* Work task *
Omit the pictures from the entries below and retype everything else exactly.

* Records shown *
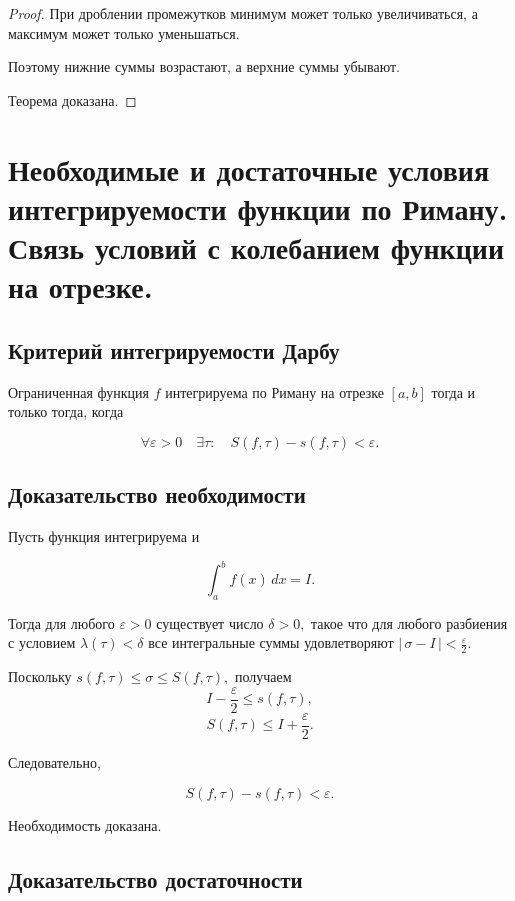 \documentclass[14pt]{extreport}
\begin{document}
\begin{proof}

При дроблении промежутков минимум может только увеличиваться,
а максимум может только уменьшаться.

Поэтому нижние суммы возрастают,
а верхние суммы убывают.

Теорема доказана.
\end{proof}

    \chapter{Необходимые и достаточные условия интегрируемости функции по Риману. Связь условий с колебанием функции на отрезке.}
    \section{Критерий интегрируемости Дарбу}

\begin{theorem}
Ограниченная функция $f$ интегрируема по Риману на отрезке $[a,b]$
тогда и только тогда, когда

\[
\boxed{
\forall\varepsilon>0
\quad
\exists\tau:
\quad
S(f,\tau)-s(f,\tau)<\varepsilon.
}
\]

\end{theorem}

\section{Доказательство необходимости}

Пусть функция интегрируема и

\[
\int_a^b f(x)\,dx=I.
\]

Тогда для любого
$\varepsilon>0$
существует число
$\delta>0,$
такое что для любого разбиения с условием
$\lambda(\tau)<\delta$
все интегральные суммы удовлетворяют $|\,\sigma-I\,|<\frac{\varepsilon}{2}.$

Поскольку $s(f,\tau)
\le
\sigma
\le
S(f,\tau),
$
получаем
$$I-\frac{\varepsilon}{2}
\le
s(f,\tau),
$$
\[
S(f,\tau)
\le
I+\frac{\varepsilon}{2}.
\]

Следовательно,

\[
S(f,\tau)-s(f,\tau)
<
\varepsilon.
\]

Необходимость доказана.

\section{Доказательство достаточности}
\end{document}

* Worked solution *
 \documentclass[14pt]{extreport}
\begin{document}
\begin{proof}

При дроблении промежутков минимум может только увеличиваться,
а максимум может только уменьшаться.

Поэтому нижние суммы возрастают,
а верхние суммы убывают.

Теорема доказана.
\end{proof}

    \chapter{Необходимые и достаточные условия интегрируемости функции по Риману. Связь условий с колебанием функции на отрезке.}
    \section{Критерий интегрируемости Дарбу}

\begin{theorem}
Ограниченная функция $f$ интегрируема по Риману на отрезке $[a,b]$
тогда и только тогда, когда

\[
\boxed{
\forall\varepsilon>0
\quad
\exists\tau:
\quad
S(f,\tau)-s(f,\tau)<\varepsilon.
}
\]

\end{theorem}

\section{Доказательство необходимости}

Пусть функция интегрируема и

\[
\int_a^b f(x)\,dx=I.
\]

Тогда для любого
$\varepsilon>0$
существует число
$\delta>0,$
такое что для любого разбиения с условием
$\lambda(\tau)<\delta$
все интегральные суммы удовлетворяют $|\,\sigma-I\,|<\frac{\varepsilon}{2}.$

Поскольку $s(f,\tau)
\le
\sigma
\le
S(f,\tau),
$
получаем
$$I-\frac{\varepsilon}{2}
\le
s(f,\tau),
$$
\[
S(f,\tau)
\le
I+\frac{\varepsilon}{2}.
\]

Следовательно,

\[
S(f,\tau)-s(f,\tau)
<
\varepsilon.
\]

Необходимость доказана.

\section{Доказательство достаточности}
\end{document}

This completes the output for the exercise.